**WHAT NEEDS TO BE DONE**
Please copy every line from the following entries in which the word "each" appears.
═════ MATERIAL TO PROCESS
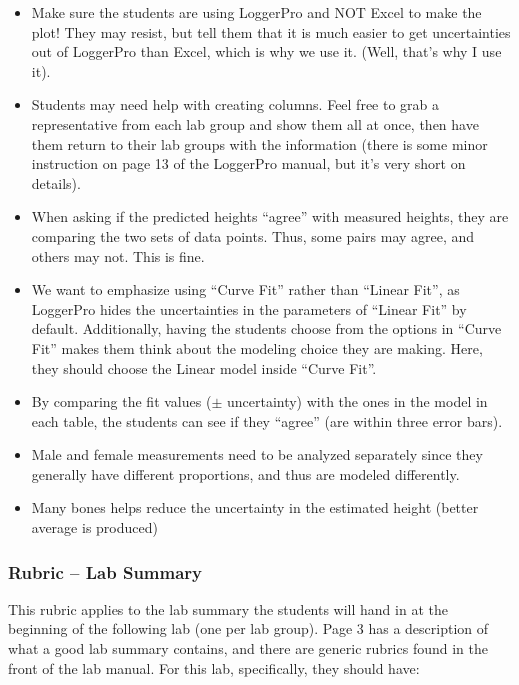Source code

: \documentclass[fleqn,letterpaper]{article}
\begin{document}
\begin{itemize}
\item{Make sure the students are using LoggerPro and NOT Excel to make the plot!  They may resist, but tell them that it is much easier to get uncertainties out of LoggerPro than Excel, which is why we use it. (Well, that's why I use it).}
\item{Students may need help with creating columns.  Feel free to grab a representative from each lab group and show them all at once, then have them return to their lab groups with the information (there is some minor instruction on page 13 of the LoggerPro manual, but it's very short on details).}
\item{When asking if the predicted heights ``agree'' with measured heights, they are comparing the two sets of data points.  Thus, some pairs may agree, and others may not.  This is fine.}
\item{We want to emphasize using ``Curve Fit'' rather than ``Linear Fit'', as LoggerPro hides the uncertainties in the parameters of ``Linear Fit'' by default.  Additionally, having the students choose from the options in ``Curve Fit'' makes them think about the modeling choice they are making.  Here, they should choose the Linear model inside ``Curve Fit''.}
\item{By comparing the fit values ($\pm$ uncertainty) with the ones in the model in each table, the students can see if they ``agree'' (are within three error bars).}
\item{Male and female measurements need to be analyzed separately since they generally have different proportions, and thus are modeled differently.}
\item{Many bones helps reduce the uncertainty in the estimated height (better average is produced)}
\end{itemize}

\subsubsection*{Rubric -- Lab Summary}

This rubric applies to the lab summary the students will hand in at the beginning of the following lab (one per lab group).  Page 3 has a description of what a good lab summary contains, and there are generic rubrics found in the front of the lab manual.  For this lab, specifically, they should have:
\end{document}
══════════
**RESULT FOR THIS TASK**
\item{Students may need help with creating columns.  Feel free to grab a representative from each lab group and show them all at once, then have them return to their lab groups with the information (there is some minor instruction on page 13 of the LoggerPro manual, but it's very short on details).}
\item{By comparing the fit values ($\pm$ uncertainty) with the ones in the model in each table, the students can see if they ``agree'' (are within three error bars).}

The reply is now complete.